Soy Giovanna Nocentino, cofundadora de Mosaikus de nacionalidad chileno-italiana. Mi historia como emprendedora ha estado siempre ligada a la búsqueda de soluciones que unan la tecnología con la gestión de la sostenibilidad en las empresas. Me he desarrollado profesionalmente en Latinoamérica, en un entorno donde la eficiencia, la seguridad y la sostenibilidad son retos diarios para muchas organizaciones.
En 2022 la vida me trajo a Euskadi. Llegué en el marco de una oportunidad de internacionalización, con una mezcla de ilusión e incertidumbre. La mayor inquietud era si las empresas aquí confiarían en nuestra solución y nos darían la oportunidad de demostrar lo que Mosaikus podía aportarles. Lo que empezó como un viaje de exploración se ha convertido en un nuevo capítulo para la empresa y para mí. A finales de ese mismo año establecimos aquí nuestra gerencia general y, desde 2023, Bilbao se transformó en el centro de operaciones de Mosaikus.
Ser emprendedora migrante es un camino de contrastes
Implica enfrentarse a la incertidumbre de no contar con las redes de apoyo que uno conoce en su país, pero también supone la oportunidad de mirar las cosas con otra perspectiva. En Euskadi encontré un entorno que combina profesionalidad y cercanía: instituciones que creen en el emprendimiento, programas de apoyo que realmente acompañan y una comunidad abierta a la colaboración.

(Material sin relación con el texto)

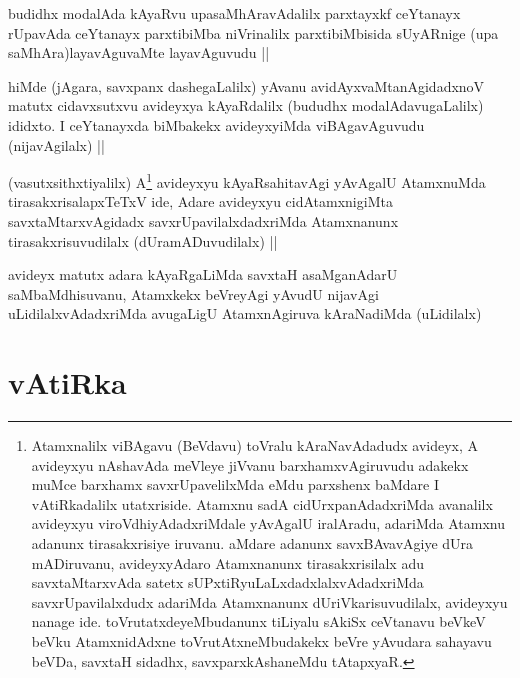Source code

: 
\begin{artha}
budidhx modalAda kAyaRvu upasaMhAravAdalilx parxtayxkf ceYtanayx rUpavAda ceYtanayx parxtibiMba niVrinalilx parxtibiMbisida sUyARnige (upa saMhAra)layavAguvaMte layavAguvudu ||
\end{artha}


\begin{artha}
hiMde (jAgara, savxpanx dashegaLalilx) yAvanu avidAyxvaMtanAgidadxnoV matutx cidavxsutxvu avideyxya kAyaRdalilx (bududhx modalAdavugaLalilx) ididxto. I ceYtanayxda biMbakekx avideyxyiMda viBAgavAguvudu (nijavAgilalx) ||
\end{artha}

\begin{artha}
(vasutxsithxtiyalilx) A\footnote{Atamxnalilx viBAgavu (BeVdavu) toVralu kAraNavAdadudx avideyx, A avideyxyu nAshavAda meVleye jiVvanu barxhamxvAgiruvudu adakekx muMce barxhamx savxrUpavelilxMda eMdu parxshenx baMdare I vAtiRkadalilx utatxriside. Atamxnu sadA cidUrxpanAdadxriMda avanalilx avideyxyu viroVdhiyAdadxriMdale yAvAgalU iralAradu, adariMda Atamxnu adanunx tirasakxrisiye iruvanu. aMdare adanunx savxBAvavAgiye dUra mADiruvanu, avideyxyAdaro Atamxnanunx tirasakxrisilalx adu savxtaMtarxvAda satetx sUPxtiRyuLaLxdadxlalxvAdadxriMda savxrUpavilalxdudx adariMda Atamxnanunx dUriVkarisuvudilalx, avideyxyu nanage ide. toVrutatxdeyeMbudanunx tiLiyalu sAkiSx ceVtanavu beVkeV beVku AtamxnidAdxne toVrutAtxneMbudakekx beVre yAvudara sahayavu beVDa, savxtaH sidadhx, savxparxkAshaneMdu tAtapxyaR.} avideyxyu kAyaRsahitavAgi yAvAgalU AtamxnuMda tirasakxrisalapxTeTxV ide, Adare avideyxyu cidAtamxnigiMta savxtaMtarxvAgidadx savxrUpavilalxdadxriMda Atamxnanunx tirasakxrisuvudilalx (dUramADuvudilalx) ||
\end{artha}


\begin{artha}
avideyx matutx adara kAyaRgaLiMda savxtaH asaMganAdarU saMbaMdhisuvanu, Atamxkekx beVreyAgi yAvudU nijavAgi uLidilalxvAdadxriMda avugaLigU AtamxnAgiruva kAraNadiMda (uLidilalx)
\end{artha}

\section*{vAtiRka}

Esa sensación de no estar sola es fundamental para seguir adelante.
Desde mí, emprender fuera de tu lugar de origen es un ejercicio de confianza. Confianza en lo que has construido, confianza en adaptarte a un entorno nuevo y, sobre todo, confianza en que tu propósito tiene sentido más allá de las fronteras. He aprendido que la innovación no es sólo cambiar lo que haces, sino atreverse a creer que hay otra manera de hacerlo mejor. Esa frase me acompaña cada día.
Hoy miro atrás y siento que la decisión de apostar por Euskadi fue la correcta. No ha estado exenta de problemas, pero ha valido la pena. Porque emigrar y emprender al mismo tiempo no es únicamente un acto de atreverse: es una forma de construir puentes, de tender lazos entre culturas y de demostrar que las ideas, cuando tienen propósito, pueden crecer en cualquier lugar.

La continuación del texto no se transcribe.